TASK DESCRIPTION: Search the entries below for the word "step" and copy each line that has it.

☆ ☆ ☆ ☆ ☆ ☆ ☆

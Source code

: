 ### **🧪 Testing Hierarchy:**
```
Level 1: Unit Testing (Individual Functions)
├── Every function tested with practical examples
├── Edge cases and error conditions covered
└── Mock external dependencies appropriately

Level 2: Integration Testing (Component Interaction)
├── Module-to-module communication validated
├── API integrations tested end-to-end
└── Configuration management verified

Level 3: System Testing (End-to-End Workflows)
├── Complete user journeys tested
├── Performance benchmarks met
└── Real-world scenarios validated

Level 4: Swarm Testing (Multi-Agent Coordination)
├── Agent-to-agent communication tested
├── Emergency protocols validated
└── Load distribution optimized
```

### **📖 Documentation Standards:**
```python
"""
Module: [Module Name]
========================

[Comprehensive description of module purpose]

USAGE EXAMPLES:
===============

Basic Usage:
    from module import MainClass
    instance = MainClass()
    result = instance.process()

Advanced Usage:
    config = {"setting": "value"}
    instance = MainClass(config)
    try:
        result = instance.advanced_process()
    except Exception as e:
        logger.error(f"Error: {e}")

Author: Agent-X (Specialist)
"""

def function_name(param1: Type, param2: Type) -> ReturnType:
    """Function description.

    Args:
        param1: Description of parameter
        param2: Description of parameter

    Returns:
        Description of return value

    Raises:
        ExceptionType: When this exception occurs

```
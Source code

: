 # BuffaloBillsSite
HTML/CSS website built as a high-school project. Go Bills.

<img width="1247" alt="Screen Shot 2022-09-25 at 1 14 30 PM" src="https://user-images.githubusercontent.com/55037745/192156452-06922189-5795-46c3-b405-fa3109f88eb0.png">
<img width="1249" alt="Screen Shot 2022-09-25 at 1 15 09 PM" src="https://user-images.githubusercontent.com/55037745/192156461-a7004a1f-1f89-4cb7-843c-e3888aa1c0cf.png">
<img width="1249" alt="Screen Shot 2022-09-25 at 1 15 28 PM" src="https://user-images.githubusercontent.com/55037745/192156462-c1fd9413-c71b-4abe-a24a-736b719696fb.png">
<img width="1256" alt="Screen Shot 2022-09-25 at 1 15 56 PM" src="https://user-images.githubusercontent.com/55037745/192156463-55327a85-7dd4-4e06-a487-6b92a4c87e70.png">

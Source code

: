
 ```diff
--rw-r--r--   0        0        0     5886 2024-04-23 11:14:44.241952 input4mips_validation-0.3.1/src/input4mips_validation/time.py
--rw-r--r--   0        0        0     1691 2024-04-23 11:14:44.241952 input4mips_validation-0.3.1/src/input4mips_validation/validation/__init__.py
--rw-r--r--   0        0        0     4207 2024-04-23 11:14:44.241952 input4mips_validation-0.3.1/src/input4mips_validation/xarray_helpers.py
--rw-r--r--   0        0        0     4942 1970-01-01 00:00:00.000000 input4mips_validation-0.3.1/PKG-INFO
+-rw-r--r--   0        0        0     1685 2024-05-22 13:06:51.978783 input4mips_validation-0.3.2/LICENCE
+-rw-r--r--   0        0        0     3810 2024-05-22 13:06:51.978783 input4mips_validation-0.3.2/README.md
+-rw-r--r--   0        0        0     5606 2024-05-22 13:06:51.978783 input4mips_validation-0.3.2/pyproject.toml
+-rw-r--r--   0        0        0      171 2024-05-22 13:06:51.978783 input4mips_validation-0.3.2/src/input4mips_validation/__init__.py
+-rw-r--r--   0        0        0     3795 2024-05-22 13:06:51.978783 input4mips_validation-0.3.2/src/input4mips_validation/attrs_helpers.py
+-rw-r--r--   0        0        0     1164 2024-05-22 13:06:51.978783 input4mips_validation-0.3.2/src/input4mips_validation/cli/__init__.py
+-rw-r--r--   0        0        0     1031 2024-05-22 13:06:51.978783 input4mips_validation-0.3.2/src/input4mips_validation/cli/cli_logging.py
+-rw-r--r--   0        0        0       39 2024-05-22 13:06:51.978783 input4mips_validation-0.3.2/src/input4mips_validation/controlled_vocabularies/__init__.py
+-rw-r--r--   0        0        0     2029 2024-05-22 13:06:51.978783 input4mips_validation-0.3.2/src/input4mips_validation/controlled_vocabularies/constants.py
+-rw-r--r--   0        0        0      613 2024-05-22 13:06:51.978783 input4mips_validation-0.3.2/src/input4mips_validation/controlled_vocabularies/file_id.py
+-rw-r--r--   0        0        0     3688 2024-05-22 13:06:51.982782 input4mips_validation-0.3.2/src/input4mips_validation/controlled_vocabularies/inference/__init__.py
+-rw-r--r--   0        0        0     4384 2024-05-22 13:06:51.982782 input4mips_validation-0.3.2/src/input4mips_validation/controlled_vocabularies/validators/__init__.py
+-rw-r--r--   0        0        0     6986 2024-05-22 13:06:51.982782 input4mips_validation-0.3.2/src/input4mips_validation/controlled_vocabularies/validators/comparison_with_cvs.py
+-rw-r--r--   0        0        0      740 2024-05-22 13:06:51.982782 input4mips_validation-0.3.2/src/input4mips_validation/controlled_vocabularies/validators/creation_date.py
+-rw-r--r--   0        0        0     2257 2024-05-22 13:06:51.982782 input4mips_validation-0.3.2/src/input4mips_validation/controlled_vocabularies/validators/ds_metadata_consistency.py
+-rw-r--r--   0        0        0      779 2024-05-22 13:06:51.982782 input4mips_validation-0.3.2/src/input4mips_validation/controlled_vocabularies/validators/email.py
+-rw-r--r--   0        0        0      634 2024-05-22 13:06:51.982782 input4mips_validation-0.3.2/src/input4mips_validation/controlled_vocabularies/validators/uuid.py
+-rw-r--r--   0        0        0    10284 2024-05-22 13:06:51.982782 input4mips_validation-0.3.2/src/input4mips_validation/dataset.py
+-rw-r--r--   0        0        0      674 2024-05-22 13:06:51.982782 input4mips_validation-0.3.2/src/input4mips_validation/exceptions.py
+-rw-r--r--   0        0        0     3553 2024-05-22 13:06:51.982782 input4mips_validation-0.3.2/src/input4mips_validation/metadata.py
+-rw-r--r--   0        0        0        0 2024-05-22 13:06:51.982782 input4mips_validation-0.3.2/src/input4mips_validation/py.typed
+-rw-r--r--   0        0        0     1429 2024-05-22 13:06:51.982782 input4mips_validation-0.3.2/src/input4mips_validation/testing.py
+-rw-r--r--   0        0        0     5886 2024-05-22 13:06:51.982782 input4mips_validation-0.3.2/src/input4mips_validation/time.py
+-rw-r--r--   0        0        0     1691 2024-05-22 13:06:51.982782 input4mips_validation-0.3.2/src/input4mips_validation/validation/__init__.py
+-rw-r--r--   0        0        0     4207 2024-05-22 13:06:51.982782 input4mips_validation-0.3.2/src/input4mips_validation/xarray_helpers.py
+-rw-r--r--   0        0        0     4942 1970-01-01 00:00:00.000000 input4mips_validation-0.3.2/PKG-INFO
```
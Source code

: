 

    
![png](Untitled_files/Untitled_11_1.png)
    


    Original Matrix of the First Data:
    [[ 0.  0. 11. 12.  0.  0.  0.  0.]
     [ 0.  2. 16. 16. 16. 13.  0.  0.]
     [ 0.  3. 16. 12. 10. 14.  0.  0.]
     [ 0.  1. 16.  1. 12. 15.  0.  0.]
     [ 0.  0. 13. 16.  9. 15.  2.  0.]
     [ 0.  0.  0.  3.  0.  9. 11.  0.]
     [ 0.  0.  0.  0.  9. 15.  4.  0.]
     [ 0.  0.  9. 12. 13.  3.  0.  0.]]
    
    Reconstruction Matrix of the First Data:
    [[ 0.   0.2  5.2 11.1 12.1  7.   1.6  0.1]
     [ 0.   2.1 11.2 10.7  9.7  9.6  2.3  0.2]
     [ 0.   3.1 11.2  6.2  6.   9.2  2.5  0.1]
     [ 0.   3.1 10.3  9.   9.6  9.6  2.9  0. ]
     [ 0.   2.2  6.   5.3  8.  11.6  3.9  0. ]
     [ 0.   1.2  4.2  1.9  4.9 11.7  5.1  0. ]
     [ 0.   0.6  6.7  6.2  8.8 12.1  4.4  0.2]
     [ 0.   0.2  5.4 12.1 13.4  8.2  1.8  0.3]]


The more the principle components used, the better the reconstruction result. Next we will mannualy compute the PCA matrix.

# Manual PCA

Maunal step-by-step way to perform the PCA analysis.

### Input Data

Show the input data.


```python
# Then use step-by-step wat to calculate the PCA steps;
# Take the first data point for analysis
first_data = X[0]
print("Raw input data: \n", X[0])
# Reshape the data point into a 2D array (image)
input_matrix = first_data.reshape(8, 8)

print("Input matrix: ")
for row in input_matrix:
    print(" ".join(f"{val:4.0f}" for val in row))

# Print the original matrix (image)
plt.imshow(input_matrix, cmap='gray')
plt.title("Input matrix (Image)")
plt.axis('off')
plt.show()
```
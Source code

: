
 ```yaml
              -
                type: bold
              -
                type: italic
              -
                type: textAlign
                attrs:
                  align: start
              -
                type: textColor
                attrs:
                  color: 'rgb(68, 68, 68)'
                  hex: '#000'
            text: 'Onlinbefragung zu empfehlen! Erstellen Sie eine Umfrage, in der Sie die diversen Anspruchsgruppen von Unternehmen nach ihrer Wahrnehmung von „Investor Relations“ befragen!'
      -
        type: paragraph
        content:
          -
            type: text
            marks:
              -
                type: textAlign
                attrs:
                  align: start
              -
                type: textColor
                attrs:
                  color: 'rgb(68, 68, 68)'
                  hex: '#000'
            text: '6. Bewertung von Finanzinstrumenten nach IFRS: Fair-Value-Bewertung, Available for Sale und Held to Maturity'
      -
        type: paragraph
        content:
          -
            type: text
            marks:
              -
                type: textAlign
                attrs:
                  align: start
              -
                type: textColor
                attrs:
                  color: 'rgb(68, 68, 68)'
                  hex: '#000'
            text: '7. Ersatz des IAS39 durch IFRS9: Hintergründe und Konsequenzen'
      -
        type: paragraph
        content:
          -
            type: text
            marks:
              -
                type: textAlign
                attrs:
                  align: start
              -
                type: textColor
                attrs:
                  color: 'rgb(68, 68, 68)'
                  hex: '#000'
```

☆ ☆ ☆ ☆ ☆ ☆ ☆

RESULT:
Maunal step-by-step way to perform the PCA analysis.
# Then use step-by-step wat to calculate the PCA steps;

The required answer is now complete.